Fast-food workers demanding a $15-an-hour minimum wage walked out in hundreds of cities Tuesday, kicking off a campaign to muster the political power of 64 million low-wage workers in next year's presidential election.
The walkouts marked the workers' largest show of force in the three years since they launched a series of rallies to call for higher pay and the right to unionize, according to the advocacy group Fight for $15. The group is backed by the Service Employees International Union.
Tens of thousands of workers and supporters took part in rallies planned for 1,000 cities across the nation, beginning around dawn at McDonald's outlets in New York, Boston and Philadelphia, among other locations. Protests also were taking place for low-paid home care, child care, farm, nursing home and other workers seeking to make their voices heard. [USA Today, 11/10/15]
AP: New York's Fast-Food Workers To Get $15 Minimum Wage. In a September 10 report, the Associated Press reported New York Governor Andrew Cuomo approved a proposal to “gradually raise the minimum wage for fast-food workers to $15 an hour.”:
New York state will gradually raise the minimum wage for fast-food workers to $15 an hour -- the first time any state has set the minimum that high.
Gov. Andrew Cuomo's administration formally approved the proposal Thursday, and the Democratic governor announced the decision at a labor rally with Vice President Joe Biden.

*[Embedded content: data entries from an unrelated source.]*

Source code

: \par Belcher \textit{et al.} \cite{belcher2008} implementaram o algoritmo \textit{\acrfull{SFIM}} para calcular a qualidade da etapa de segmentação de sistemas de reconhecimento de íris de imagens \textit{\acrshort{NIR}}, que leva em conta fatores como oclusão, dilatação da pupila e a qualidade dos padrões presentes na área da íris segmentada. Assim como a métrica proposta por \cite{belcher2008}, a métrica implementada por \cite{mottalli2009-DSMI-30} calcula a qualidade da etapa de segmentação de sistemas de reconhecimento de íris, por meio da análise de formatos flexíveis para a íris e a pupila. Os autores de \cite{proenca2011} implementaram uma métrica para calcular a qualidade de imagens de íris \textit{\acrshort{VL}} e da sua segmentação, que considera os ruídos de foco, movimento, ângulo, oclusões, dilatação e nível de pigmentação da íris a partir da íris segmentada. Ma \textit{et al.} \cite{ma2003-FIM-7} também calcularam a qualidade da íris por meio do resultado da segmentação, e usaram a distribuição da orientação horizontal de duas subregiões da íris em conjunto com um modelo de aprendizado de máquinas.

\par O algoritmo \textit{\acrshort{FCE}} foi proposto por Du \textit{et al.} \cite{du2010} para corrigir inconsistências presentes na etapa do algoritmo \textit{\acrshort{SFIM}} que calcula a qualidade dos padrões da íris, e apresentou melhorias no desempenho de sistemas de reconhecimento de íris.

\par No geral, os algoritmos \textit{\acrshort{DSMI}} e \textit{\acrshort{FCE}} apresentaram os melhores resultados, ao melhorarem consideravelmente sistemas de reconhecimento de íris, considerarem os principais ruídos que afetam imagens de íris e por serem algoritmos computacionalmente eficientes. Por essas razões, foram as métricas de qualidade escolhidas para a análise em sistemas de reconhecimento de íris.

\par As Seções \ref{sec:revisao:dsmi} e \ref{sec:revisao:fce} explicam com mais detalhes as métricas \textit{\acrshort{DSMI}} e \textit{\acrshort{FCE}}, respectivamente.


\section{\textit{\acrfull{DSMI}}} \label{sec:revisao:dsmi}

The approval comes after a panel created by Cuomo in July voted to hike the base pay for the roughly 200,000 fast-food workers in the state to $15 an hour.
In an op-ed piece published in the New York Times in May, Cuomo said the board convened by the state's labor commission would examine whether the minimum wage in the fast-food industry is sufficient to provide for the life and health of its workers.

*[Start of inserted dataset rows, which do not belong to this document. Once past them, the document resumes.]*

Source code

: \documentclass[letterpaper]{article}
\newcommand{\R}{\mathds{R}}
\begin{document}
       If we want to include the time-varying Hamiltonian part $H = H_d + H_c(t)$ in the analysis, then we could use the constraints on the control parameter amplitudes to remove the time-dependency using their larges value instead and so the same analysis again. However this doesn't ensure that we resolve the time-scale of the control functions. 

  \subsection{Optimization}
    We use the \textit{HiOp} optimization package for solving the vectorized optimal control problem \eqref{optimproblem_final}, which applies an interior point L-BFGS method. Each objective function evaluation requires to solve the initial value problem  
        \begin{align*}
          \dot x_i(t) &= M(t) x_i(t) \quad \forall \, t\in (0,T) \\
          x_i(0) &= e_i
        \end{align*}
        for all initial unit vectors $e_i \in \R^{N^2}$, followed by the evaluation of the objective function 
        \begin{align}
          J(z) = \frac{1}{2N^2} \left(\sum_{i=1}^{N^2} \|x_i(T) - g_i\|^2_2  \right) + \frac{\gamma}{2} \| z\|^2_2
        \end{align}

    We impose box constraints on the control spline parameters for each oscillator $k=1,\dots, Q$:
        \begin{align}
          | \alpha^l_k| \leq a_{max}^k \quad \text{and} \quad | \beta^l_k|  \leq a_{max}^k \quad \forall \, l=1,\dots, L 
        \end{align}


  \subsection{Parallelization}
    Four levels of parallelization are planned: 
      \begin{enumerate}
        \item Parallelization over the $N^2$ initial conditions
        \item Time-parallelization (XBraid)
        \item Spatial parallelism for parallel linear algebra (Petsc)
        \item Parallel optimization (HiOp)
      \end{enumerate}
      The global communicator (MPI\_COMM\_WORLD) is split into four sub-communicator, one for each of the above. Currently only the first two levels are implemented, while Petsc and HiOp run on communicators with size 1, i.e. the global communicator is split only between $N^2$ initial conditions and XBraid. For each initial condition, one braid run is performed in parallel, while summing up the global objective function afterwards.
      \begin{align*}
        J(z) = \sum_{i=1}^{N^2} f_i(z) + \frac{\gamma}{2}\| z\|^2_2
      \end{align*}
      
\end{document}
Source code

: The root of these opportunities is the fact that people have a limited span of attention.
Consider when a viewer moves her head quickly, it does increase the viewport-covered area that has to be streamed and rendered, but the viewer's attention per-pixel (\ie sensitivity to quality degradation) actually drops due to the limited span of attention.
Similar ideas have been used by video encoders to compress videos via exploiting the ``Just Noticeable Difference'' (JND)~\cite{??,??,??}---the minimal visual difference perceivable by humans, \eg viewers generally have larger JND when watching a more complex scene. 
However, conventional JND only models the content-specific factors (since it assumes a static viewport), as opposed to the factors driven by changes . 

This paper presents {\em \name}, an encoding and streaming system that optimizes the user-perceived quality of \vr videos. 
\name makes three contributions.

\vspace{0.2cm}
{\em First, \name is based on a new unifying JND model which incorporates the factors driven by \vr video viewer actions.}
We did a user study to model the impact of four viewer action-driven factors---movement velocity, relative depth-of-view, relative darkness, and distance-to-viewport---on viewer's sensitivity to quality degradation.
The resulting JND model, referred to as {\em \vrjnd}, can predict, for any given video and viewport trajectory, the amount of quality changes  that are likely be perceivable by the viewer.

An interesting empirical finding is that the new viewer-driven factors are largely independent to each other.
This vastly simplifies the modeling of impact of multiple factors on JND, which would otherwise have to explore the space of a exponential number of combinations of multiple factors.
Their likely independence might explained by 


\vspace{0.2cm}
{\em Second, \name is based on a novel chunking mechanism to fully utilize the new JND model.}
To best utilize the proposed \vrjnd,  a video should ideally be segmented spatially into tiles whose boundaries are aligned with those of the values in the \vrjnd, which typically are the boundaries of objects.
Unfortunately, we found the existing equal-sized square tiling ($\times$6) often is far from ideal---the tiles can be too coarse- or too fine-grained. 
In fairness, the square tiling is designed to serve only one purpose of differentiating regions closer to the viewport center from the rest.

Cuomo on Thursday said he'll work to make the $15 minimum apply to all employees -- a promise that comes as more and more cities around the country move toward a $15 minimum wage.
The wage hike for fast-food workers in New York will be phased in over three years in New York City and over six years elsewhere in the state. It will apply to employees at large chain restaurants. [Associated Press, 9/10/15]

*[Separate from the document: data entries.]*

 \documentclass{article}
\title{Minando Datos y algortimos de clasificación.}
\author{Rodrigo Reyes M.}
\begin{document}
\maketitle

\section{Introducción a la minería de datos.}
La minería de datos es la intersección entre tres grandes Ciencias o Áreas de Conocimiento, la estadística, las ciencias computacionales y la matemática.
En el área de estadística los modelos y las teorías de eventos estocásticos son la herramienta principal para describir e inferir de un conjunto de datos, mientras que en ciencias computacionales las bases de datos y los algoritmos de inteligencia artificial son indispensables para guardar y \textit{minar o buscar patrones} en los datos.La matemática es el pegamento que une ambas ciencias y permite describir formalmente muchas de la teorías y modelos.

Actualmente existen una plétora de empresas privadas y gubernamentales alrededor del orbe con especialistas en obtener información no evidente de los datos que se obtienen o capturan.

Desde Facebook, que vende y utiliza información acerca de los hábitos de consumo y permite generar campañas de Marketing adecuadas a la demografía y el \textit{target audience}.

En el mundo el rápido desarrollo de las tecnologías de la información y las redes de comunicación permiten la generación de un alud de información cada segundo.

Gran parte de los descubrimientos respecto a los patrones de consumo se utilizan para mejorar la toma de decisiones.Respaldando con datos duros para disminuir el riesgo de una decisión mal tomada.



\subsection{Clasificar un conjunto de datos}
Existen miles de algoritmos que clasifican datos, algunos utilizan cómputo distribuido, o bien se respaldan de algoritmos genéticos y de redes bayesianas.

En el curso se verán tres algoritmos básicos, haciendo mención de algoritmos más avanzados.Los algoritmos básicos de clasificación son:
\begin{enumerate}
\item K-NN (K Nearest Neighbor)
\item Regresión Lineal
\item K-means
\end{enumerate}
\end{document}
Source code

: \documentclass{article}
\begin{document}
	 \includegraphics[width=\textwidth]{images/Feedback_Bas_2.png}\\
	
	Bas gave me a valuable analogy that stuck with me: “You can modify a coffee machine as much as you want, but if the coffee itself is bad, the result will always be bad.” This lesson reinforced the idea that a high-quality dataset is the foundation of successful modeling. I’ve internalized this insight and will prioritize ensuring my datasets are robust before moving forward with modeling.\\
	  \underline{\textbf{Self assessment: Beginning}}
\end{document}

Fox's Cavuto Invites Wealthy Business Executives Who Falsely Claim Increased Minimum Wage Would Destroy Jobs
Fox's Neil Cavuto Hosts Home Depot CEO Who Calls Minimum Wage Increases A Job Killer. On the November 11 edition of Fox News' Your World, host Neil Cavuto invited Bernie Marcus, Home Depot's co-founder and former CEO, to promote the idea that while the minimum wage “looks great, it looks phenomenal, and it actually sells in America,” it would “cost jobs where we don't want it to be,” such as “the minorities” and “the young people”:
NEIL CAVUTO: I want to go right to Bernie Marcus, the Home Depot co-founder on this minimum wage kerfuffle. And one of the things that came up is that not one of them is for, save maybe Rick Santorum, is for a hike in the minimum wage, saying it's fine where it is. What do you make of that? Because all across the country there were these protests, for a 15 dollar minimum wage, Bernie.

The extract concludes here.